The Devil is a Woman, playing on Wednesday on TCM
Summer Under the Stars over at TCM finishes up this week, with the final three days of the month filled out by Anne Francis, Howard Keel, and Marlene Dietrich. If you like MGM musicals, you’ll be set on Tuesday with Keel’s tribute, but I know my DVR is going to be tuned squarely to the quartet of Marlene Dietrich/Josef von Sternberg films on Wednesday night. I’ve only seen a couple of them, and I’ve been dying to see the others for quite some time.
Monday, August 29
5:00pm – TCM – Funny Girl
Barbra Streisand tied Katharine Hepburn, no less, to win an Oscar for her role as Ziegfeld comedienne Fanny Brice, and well-deserved, too – she captures Brice’s mannerisms and her combination of winsome self-deprecation mixed with raucous comedic talent perfectly. The film is crafted strongly around her, too, with Wyler (with one of his last films) filling the widescreen beautifully and not letting the film, despite its long running time, stray too far into indulgence.
1968 USA. Director: William Wyler. Starring: Barbra Streisand, Omar Sharif, Kay Medford, Anne Francis, Walter Pidgeon.
8:00pm – TCM – Blackboard Jungle
Glenn Ford is the teacher who takes on rowdy inner-city kids in one of the earlier “heroic teacher” films. A young Sidney Poitier is one of the students, and a scene in which a record of “Rock Around the Clock” is played is reputed to be the first time rock n’ roll appeared in a film.
1955 USA. Director: Richard Brooks. Starring: Glenn Ford, Anne Francis, Louis Calhern, Sidney Poitier.
8:00pm – IFC – The Descent
There aren’t too many people better at straight-up genre fare with flair than Neil Marshall, and this spelunking adventure gone wrong is a prime example – claustrophobia mounts as our characters are trapped in a cave, but that’s not all they have to deal with down there.
2005 UK. Director: Neil Marshall. Starring: Shauna Macdonald, Natalie Jackson Mendoza, Alex Reid.
Newly Featured!
(repeats at 12:05am on the 30th)
8:00pm – Fox Movie – Call Northside 777
One of Jimmy Stewart’s first films after spending the war as a fighter pilot; he plays a reporter compelled to reopen an eleven-year-old murder case, coming to believe the wrong man was sentenced to life in prison. A good combo of film noir and mystery.

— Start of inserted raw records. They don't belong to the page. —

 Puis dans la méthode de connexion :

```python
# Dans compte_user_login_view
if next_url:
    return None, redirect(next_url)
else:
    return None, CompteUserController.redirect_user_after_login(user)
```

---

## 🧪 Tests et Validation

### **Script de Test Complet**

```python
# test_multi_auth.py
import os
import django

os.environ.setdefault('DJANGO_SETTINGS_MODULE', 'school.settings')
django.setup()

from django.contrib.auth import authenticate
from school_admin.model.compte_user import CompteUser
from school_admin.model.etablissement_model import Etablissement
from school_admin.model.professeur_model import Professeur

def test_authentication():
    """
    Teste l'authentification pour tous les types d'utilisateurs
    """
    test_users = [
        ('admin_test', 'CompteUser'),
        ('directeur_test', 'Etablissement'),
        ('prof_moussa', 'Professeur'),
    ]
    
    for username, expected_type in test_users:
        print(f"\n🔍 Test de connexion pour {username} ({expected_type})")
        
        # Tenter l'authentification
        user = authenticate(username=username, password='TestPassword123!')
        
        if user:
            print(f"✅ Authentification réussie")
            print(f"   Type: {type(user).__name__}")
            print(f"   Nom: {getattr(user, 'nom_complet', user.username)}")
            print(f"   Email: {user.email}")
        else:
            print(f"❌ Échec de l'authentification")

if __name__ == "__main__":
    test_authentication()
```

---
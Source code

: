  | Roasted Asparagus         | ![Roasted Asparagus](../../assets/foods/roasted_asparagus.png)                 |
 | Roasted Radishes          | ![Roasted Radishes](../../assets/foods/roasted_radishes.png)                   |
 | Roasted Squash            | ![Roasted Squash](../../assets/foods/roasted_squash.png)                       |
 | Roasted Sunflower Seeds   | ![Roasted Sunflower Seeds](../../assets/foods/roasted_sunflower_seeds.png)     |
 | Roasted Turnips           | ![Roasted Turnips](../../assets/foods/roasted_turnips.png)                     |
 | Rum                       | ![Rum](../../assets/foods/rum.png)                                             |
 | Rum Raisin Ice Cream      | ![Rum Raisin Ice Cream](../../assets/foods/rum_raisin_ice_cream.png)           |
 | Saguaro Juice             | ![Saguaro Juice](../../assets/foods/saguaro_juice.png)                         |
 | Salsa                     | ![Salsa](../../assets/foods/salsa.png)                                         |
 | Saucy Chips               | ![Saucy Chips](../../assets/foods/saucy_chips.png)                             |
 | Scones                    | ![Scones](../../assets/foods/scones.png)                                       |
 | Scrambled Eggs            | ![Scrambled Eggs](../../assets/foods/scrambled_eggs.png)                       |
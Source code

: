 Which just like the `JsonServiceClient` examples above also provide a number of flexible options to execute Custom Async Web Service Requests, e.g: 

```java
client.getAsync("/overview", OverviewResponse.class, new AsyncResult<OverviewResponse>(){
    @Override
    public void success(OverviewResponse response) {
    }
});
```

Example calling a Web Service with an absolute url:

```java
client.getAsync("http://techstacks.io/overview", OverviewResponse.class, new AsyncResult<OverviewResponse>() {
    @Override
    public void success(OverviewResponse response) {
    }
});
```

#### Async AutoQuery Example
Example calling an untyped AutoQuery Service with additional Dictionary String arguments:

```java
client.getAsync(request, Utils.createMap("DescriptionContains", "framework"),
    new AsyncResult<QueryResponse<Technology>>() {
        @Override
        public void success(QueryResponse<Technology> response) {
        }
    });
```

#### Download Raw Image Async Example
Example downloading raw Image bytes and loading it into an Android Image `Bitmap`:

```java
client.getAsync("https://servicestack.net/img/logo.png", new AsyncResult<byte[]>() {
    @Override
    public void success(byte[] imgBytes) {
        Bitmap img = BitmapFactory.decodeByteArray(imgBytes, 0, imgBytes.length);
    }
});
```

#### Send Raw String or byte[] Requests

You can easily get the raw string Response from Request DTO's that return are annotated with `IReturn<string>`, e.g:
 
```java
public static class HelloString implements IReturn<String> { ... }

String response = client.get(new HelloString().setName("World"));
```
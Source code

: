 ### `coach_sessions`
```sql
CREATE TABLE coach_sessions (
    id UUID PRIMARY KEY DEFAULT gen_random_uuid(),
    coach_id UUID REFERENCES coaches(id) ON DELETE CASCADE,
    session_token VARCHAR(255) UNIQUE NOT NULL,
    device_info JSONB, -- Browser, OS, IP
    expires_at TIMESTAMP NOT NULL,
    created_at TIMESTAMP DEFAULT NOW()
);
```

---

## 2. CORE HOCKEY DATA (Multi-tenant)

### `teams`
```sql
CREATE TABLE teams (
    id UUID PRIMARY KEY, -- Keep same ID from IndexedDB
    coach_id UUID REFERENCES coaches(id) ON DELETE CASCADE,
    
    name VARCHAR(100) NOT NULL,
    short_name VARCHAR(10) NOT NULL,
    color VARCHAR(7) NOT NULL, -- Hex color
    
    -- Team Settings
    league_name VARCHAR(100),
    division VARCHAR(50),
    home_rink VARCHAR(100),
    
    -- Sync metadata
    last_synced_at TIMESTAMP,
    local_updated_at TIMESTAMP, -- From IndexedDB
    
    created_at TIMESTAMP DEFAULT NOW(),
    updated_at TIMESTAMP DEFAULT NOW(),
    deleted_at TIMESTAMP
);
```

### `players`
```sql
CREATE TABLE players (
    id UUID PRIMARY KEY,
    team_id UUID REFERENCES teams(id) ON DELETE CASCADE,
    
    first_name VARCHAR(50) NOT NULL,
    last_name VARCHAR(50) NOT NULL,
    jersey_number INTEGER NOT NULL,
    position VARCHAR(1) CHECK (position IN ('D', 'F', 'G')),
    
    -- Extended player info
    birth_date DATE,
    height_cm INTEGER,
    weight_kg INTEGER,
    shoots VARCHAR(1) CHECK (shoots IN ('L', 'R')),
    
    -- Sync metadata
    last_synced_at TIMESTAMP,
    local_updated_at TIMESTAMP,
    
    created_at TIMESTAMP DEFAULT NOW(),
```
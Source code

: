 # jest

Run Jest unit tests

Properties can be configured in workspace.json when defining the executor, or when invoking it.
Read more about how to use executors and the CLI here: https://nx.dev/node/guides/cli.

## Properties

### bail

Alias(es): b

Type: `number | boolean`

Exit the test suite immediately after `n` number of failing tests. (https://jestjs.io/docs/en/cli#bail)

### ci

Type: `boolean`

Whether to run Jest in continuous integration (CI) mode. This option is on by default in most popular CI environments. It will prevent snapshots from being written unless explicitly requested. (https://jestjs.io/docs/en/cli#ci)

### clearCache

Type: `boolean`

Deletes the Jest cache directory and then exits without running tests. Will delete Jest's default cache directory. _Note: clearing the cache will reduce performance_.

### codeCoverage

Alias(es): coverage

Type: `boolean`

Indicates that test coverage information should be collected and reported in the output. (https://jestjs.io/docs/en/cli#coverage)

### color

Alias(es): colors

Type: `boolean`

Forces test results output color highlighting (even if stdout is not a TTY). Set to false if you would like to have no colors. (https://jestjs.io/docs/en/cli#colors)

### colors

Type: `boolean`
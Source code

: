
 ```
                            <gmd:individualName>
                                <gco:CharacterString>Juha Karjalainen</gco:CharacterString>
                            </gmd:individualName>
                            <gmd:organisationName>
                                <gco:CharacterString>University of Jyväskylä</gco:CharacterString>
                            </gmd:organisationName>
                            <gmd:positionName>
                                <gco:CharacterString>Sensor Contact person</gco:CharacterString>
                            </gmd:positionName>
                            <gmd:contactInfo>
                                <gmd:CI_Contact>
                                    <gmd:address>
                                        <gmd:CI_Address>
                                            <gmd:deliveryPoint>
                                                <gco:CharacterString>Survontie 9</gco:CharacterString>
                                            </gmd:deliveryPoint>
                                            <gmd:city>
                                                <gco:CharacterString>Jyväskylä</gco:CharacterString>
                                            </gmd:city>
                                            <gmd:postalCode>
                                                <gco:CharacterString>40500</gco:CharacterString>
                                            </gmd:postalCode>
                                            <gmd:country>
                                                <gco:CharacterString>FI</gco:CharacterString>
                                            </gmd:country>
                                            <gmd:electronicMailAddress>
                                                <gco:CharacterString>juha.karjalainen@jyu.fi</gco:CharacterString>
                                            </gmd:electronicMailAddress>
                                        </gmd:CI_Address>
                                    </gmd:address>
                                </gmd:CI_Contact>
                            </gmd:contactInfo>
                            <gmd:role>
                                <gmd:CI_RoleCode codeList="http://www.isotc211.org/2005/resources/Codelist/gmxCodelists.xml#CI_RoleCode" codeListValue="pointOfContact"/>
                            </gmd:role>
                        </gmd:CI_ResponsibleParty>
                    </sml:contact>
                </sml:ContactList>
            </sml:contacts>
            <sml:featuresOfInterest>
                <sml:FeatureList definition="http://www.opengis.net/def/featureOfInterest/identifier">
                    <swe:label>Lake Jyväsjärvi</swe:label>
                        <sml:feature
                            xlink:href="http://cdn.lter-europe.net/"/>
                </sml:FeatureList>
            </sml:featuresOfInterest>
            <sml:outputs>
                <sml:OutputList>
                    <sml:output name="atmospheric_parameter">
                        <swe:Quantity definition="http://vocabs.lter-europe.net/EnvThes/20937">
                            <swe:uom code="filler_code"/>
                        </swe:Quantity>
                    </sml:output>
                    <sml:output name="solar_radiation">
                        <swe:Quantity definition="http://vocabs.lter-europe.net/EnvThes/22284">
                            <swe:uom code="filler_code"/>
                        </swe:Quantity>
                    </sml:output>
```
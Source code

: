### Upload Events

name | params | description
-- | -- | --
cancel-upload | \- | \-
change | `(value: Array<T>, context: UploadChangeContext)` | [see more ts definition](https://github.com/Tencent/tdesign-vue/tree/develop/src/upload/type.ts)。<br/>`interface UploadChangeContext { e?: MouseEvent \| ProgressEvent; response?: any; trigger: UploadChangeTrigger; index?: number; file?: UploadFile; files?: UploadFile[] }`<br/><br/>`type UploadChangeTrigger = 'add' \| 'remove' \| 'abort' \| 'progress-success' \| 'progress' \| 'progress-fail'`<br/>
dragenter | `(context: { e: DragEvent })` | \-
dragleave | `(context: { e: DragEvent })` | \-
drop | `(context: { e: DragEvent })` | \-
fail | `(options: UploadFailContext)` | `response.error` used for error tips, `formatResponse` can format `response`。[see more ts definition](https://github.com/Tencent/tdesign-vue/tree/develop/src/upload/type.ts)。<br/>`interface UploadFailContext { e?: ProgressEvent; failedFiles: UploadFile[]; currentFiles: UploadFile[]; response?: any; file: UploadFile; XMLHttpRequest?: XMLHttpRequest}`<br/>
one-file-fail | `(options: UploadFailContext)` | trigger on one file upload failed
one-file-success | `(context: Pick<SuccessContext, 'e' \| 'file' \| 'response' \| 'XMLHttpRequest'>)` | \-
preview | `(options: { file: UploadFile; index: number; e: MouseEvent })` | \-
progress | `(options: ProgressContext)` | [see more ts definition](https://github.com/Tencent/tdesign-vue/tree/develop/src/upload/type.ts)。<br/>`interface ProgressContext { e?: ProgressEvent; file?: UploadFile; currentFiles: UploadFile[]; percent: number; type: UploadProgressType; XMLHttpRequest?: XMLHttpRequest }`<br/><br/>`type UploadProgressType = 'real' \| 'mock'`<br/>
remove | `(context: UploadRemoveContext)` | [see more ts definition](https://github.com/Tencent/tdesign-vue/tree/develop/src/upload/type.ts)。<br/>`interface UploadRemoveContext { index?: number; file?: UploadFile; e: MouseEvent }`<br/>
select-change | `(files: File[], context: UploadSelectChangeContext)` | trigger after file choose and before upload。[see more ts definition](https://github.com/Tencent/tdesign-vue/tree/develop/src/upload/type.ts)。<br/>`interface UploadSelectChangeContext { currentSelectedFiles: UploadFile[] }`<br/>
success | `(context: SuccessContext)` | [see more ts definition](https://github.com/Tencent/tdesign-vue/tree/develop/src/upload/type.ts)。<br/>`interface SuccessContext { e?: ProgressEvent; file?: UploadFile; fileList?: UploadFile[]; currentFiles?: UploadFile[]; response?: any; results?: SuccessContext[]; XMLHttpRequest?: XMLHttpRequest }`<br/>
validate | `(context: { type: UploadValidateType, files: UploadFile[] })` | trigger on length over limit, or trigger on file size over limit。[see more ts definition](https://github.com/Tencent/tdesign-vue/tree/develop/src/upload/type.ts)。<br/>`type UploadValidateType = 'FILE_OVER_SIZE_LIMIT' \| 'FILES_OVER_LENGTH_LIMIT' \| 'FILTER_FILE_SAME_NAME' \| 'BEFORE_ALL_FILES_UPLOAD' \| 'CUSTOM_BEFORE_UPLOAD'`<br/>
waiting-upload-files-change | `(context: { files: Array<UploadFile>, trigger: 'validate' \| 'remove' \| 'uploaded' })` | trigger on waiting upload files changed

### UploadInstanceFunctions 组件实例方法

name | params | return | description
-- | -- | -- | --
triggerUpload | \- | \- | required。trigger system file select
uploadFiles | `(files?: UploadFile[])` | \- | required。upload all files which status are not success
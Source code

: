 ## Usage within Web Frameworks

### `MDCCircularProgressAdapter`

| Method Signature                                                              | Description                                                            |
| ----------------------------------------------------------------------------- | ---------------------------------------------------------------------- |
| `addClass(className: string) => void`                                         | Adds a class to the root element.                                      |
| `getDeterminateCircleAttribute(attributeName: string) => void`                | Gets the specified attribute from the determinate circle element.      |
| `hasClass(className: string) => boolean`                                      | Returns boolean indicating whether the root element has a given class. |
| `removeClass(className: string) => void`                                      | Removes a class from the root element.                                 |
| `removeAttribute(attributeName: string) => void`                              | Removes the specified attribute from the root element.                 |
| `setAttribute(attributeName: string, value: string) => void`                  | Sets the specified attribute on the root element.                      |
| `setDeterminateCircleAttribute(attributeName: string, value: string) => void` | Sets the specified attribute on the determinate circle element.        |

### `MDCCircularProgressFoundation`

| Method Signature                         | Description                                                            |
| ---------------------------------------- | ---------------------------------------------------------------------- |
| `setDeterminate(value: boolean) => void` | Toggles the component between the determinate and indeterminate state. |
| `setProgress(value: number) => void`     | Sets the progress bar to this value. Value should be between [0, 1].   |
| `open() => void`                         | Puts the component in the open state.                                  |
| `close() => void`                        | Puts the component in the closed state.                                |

1948 USA. Director: Henry Hathaway. Starring: James Stewart, Richard Conte, Lee J. Cobb.
(repeats at 12:00M)
10:00pm – TCM – Forbidden Planet
What’s better than Shakespeare’s The Tempest? Why, a science fiction film set on a planet run by a maverick genius, his robot, and his daughter, of course. Okay, Forbidden Planet isn’t really better than The Tempest, but it is an interesting take on the play, and an obvious influence on the original Star Trek.
1956 USA. Director: Fred M. Wilcox. Starring: Walter Pidgeon, Leslie Nielsen, Anne Francis.
10:00pm – MGM – Fiddler on the Roof
A Tzarist-era Russian Jewish village doesn’t seem a particularly likely place to set a musical, but Fiddler on the Roof does a good job of it, exploring the clashing cultures as patriarch Tevye tries to marry his daughters off to good Jewish husbands with decreasing success.
1971 USA. Director: Norman Jewison. Starring: Topol, Norma Crane, Leonard Frey, Rosalind Harris, Michele Marsh, Neva Small, Michael Glaser.